TLDR
- First-quarter adjusted earnings per share reached $1.61, surpassing analyst projections of $1.55.
- Total revenue hit $19.44 billion, exceeding Wall Street’s $18.94 billion expectation.
- The North American food segment posted 2% volume growth — marking its first positive quarter in more than two years following strategic price reductions on popular chip brands.
- PepsiCo reaffirmed its annual organic revenue growth outlook of 2%–4% and core EPS expansion of 4%–6%.
- Management highlighted increased economic volatility stemming from geopolitical tensions, particularly Middle Eastern conflicts.
Beverage and snack food giant PepsiCo delivered first-quarter financial results on Thursday that surpassed analyst expectations, marking a significant milestone for its North American food operations which have struggled for more than two years.
The company posted adjusted earnings of $1.61 per share, comfortably above the Street’s $1.55 projection. Total quarterly revenue reached $19.44 billion, surpassing the consensus estimate of $18.94 billion.
Net income for the period climbed to $2.33 billion, representing a substantial increase from $1.83 billion in the same quarter last year. Earnings per share rose to $1.70 from $1.33 year-over-year.
Total net sales increased 8.5% compared to the prior-year period, bolstered by the acquisition of prebiotic soda brand Poppi and expanded distribution arrangements for Alani Nu energy drinks. Excluding the impact of mergers, acquisitions, divestitures, and foreign exchange fluctuations, organic revenue expanded 2.6%.
Shares of PepsiCo gained approximately 0.8% during premarket trading following the earnings announcement.
Frito-Lay and Quaker Drive Volume Turnaround
In a significant development, Pepsi’s North American food operations — encompassing Frito-Lay snacks and Quaker Oats products — recorded positive volume growth for the first time in over 24 months. The segment experienced a 2% volume increase during the quarter.

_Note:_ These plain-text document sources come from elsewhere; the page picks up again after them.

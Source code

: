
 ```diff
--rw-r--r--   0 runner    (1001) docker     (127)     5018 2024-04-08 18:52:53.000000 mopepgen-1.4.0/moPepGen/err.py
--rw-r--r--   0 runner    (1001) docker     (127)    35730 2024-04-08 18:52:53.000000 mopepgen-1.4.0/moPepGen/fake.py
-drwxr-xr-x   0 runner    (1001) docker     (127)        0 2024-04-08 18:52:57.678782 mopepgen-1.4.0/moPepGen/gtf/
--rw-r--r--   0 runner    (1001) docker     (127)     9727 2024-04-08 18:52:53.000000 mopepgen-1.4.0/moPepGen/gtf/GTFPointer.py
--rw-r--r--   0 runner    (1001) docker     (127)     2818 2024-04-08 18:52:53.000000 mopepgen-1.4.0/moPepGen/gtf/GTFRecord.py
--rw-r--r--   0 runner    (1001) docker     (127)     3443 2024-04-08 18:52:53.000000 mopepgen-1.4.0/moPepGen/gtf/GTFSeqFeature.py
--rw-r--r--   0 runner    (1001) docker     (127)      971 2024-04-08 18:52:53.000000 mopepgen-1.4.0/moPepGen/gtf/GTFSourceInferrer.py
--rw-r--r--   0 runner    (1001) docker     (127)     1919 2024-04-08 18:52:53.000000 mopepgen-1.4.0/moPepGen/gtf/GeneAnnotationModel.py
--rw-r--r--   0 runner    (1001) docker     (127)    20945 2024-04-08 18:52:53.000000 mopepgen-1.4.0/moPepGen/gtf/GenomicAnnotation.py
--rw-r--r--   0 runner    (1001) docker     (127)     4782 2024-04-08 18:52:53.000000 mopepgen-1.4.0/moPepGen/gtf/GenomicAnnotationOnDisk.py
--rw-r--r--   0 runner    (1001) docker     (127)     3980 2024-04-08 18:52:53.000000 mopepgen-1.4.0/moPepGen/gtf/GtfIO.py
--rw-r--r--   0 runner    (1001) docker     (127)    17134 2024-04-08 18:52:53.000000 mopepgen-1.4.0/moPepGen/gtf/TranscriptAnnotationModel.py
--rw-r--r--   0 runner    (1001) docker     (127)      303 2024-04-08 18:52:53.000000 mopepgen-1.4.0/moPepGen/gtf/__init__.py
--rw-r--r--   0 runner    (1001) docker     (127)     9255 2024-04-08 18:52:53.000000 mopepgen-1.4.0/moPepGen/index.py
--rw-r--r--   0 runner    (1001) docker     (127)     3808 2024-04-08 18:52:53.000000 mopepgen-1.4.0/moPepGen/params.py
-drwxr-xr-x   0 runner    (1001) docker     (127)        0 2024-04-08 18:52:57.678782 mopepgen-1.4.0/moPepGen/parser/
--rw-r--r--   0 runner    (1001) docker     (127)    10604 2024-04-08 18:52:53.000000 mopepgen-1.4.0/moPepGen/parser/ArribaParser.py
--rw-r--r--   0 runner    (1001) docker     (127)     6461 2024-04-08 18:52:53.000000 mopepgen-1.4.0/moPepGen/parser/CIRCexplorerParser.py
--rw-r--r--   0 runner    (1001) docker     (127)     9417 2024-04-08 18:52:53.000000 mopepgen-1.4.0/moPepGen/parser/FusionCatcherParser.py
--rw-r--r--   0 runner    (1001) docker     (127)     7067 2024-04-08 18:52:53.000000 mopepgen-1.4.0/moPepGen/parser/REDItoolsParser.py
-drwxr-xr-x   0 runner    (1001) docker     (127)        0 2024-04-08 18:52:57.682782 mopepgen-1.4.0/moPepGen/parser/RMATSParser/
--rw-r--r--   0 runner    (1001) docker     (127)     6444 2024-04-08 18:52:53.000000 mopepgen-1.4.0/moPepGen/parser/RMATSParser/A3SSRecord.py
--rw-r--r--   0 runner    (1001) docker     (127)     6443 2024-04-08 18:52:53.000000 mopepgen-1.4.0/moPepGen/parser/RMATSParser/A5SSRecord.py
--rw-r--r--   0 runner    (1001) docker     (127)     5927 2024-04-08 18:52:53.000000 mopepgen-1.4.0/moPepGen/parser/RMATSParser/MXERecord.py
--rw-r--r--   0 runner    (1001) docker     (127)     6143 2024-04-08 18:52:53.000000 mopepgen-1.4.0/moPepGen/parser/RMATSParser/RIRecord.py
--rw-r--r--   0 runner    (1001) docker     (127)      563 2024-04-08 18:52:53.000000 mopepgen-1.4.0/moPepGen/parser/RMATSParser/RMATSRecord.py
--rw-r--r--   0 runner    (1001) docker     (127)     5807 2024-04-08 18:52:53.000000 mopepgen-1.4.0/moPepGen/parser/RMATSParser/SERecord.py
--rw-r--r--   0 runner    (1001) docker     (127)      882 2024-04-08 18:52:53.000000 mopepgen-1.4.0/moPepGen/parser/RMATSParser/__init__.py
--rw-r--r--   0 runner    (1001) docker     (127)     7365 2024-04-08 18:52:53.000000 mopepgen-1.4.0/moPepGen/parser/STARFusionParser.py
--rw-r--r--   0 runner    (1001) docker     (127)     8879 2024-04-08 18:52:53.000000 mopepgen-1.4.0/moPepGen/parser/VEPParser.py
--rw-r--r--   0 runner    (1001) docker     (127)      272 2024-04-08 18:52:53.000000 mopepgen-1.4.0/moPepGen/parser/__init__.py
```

This marks a meaningful reversal of fortune for the division. Following aggressive price increases implemented during the 2022 inflation surge, volume had consistently declined as consumers sought more affordable alternatives. In a strategic pivot this February, the company reduced prices on flagship brands including Lay’s, Tostitos, Doritos, and Cheetos by as much as 15%. The initial results suggest the pricing strategy is delivering the intended effect.
Meanwhile, the North American beverage division posted contrasting results, with volume declining 2.5% for the quarter. This segment encompasses Pepsi soft drinks, Starry, and the recently acquired Poppi brand.

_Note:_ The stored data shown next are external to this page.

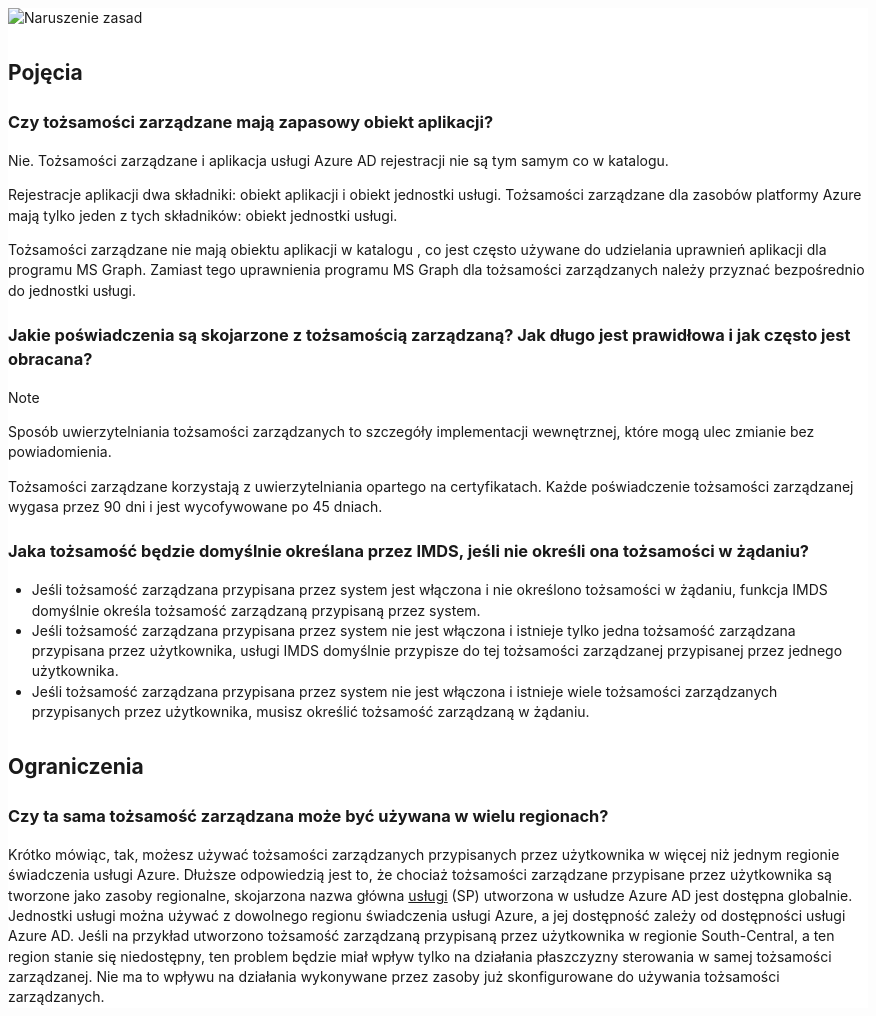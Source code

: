   ![Naruszenie zasad](./media/known-issues/policy-violation.png)

## <a name="concepts"></a>Pojęcia

### <a name="do-managed-identities-have-a-backing-app-object"></a>Czy tożsamości zarządzane mają zapasowy obiekt aplikacji?

Nie. Tożsamości zarządzane i aplikacja usługi Azure AD rejestracji nie są tym samym co w katalogu.

Rejestracje aplikacji dwa składniki: obiekt aplikacji i obiekt jednostki usługi.
Tożsamości zarządzane dla zasobów platformy Azure mają tylko jeden z tych składników: obiekt jednostki usługi.

Tożsamości zarządzane nie mają obiektu aplikacji w katalogu , co jest często używane do udzielania uprawnień aplikacji dla programu MS Graph. Zamiast tego uprawnienia programu MS Graph dla tożsamości zarządzanych należy przyznać bezpośrednio do jednostki usługi.

### <a name="what-is-the-credential-associated-with-a-managed-identity-how-long-is-it-valid-and-how-often-is-it-rotated"></a>Jakie poświadczenia są skojarzone z tożsamością zarządzaną? Jak długo jest prawidłowa i jak często jest obracana?

> [!NOTE]
> Sposób uwierzytelniania tożsamości zarządzanych to szczegóły implementacji wewnętrznej, które mogą ulec zmianie bez powiadomienia.

Tożsamości zarządzane korzystają z uwierzytelniania opartego na certyfikatach. Każde poświadczenie tożsamości zarządzanej wygasa przez 90 dni i jest wycofywowane po 45 dniach.

### <a name="what-identity-will-imds-default-to-if-dont-specify-the-identity-in-the-request"></a>Jaka tożsamość będzie domyślnie określana przez IMDS, jeśli nie określi ona tożsamości w żądaniu?

- Jeśli tożsamość zarządzana przypisana przez system jest włączona i nie określono tożsamości w żądaniu, funkcja IMDS domyślnie określa tożsamość zarządzaną przypisaną przez system.
- Jeśli tożsamość zarządzana przypisana przez system nie jest włączona i istnieje tylko jedna tożsamość zarządzana przypisana przez użytkownika, usługi IMDS domyślnie przypisze do tej tożsamości zarządzanej przypisanej przez jednego użytkownika.
- Jeśli tożsamość zarządzana przypisana przez system nie jest włączona i istnieje wiele tożsamości zarządzanych przypisanych przez użytkownika, musisz określić tożsamość zarządzaną w żądaniu.

## <a name="limitations"></a>Ograniczenia

### <a name="can-the-same-managed-identity-be-used-across-multiple-regions"></a>Czy ta sama tożsamość zarządzana może być używana w wielu regionach?

Krótko mówiąc, tak, możesz używać tożsamości zarządzanych przypisanych przez użytkownika w więcej niż jednym regionie świadczenia usługi Azure. Dłuższe odpowiedzią jest to, że chociaż tożsamości zarządzane przypisane przez użytkownika są tworzone jako zasoby regionalne, skojarzona nazwa główna [usługi](../develop/app-objects-and-service-principals.md#service-principal-object) (SP) utworzona w usłudze Azure AD jest dostępna globalnie. Jednostki usługi można używać z dowolnego regionu świadczenia usługi Azure, a jej dostępność zależy od dostępności usługi Azure AD. Jeśli na przykład utworzono tożsamość zarządzaną przypisaną przez użytkownika w regionie South-Central, [](../../azure-resource-manager/management/control-plane-and-data-plane.md) a ten region stanie się niedostępny, ten problem będzie miał wpływ tylko na działania płaszczyzny sterowania w samej tożsamości zarządzanej.  Nie ma to wpływu na działania wykonywane przez zasoby już skonfigurowane do używania tożsamości zarządzanych.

To reinvigorate the Gatorade franchise, management announced Thursday it will expand marketing beyond traditional athletic positioning to emphasize broader hydration benefits, introduce reduced-sugar formulations, and eliminate artificial colorings from the product line.
The company is also capitalizing on consumer demand for functional nutrition. Recent product launches include Pepsi Prebiotic, Starbucks Coffee & Protein beverages, Doritos Protein chips, and enhanced SunChips Fiber varieties.
Annual Outlook Maintained Despite Global Headwinds
PepsiCo maintained its existing full-year financial guidance. The company continues to project organic revenue growth in the 2% to 4% range, with core constant currency earnings per share expected to increase between 4% and 6%.
However, management emphasized the increasingly challenging operating environment. Company executives pointed to persistent geopolitical tensions — particularly armed conflict in the Middle East — as contributors to mounting economic uncertainty.
“The macroeconomic environment has become more volatile and uncertain because of ongoing geopolitical conflicts,” the company said in prepared remarks.
Regarding input costs, leadership indicated that existing commodity hedging strategies should offer near-term insulation for certain raw materials. Nevertheless, escalating energy and packaging expenses linked to supply chain disruptions remain areas of ongoing concern.
CEO Ramon Laguarta struck a measured tone, saying the company was “encouraged with the resilience of the International business” while North America “continued to make progress.”
PEP shares have appreciated approximately 9% over the trailing twelve months — substantially underperforming the S&P 500’s 29% gain during the comparable timeframe.